*EXERCISE GOAL*. All lines that hold the string "EnableDiscoveryClient" should be copied. Find them in the listing below.

*EXERCISE MATERIAL*.

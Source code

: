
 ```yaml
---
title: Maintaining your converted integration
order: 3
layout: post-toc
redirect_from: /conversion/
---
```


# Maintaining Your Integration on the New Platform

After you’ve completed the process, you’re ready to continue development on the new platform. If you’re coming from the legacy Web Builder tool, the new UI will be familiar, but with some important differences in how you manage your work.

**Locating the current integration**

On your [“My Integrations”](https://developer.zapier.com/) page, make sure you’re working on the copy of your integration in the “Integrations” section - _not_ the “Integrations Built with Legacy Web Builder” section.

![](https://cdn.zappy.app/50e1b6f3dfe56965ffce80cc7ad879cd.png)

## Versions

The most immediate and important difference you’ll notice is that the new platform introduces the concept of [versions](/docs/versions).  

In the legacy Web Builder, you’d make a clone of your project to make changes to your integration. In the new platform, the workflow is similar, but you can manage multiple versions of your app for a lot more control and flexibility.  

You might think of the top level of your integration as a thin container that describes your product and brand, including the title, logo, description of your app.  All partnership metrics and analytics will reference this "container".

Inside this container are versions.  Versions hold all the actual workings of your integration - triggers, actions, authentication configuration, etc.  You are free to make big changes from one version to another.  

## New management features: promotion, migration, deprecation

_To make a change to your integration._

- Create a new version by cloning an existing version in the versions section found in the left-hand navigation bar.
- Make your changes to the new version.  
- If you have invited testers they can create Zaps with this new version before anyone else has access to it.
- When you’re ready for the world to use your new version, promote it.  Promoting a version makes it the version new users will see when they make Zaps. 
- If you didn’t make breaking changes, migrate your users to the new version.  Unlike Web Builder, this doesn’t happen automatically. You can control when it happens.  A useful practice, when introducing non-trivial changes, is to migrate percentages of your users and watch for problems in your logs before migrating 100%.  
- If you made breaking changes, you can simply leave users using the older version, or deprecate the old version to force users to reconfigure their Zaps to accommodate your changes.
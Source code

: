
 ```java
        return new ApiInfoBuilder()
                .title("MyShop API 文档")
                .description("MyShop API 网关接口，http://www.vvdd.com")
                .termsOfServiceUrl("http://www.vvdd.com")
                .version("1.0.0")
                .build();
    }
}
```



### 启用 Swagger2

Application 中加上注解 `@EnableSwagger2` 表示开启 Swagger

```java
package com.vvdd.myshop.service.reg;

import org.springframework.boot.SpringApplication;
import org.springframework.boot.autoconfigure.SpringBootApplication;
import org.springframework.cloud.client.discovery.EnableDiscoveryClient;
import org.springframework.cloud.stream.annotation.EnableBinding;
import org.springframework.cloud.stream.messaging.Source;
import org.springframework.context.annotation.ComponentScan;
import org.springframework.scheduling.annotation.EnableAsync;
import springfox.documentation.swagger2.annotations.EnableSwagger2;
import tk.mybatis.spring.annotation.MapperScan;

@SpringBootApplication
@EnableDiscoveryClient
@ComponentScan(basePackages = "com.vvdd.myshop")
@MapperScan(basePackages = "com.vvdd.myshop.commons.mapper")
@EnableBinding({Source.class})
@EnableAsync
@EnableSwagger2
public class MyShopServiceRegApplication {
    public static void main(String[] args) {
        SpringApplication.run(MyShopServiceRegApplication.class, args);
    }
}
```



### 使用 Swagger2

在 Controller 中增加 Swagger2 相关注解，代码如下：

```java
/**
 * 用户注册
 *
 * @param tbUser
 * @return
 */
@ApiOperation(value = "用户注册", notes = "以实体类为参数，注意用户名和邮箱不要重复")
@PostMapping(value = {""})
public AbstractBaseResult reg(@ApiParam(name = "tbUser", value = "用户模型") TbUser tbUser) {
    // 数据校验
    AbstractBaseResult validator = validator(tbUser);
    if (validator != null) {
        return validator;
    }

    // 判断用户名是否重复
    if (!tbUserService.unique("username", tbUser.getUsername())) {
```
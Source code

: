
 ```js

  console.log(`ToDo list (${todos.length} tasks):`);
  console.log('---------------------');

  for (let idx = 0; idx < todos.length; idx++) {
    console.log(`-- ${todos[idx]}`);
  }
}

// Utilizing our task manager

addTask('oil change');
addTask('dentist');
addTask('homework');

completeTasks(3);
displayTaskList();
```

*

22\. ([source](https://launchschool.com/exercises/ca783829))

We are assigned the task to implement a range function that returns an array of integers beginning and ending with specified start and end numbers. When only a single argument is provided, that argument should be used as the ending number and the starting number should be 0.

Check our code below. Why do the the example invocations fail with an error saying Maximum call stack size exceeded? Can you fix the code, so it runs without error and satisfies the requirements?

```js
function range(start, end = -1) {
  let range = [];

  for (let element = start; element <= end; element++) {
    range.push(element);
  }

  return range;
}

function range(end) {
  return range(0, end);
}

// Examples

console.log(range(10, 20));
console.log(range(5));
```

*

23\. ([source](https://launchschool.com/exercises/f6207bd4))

*EXPECTED ANSWER*.
import org.springframework.cloud.client.discovery.EnableDiscoveryClient;
@EnableDiscoveryClient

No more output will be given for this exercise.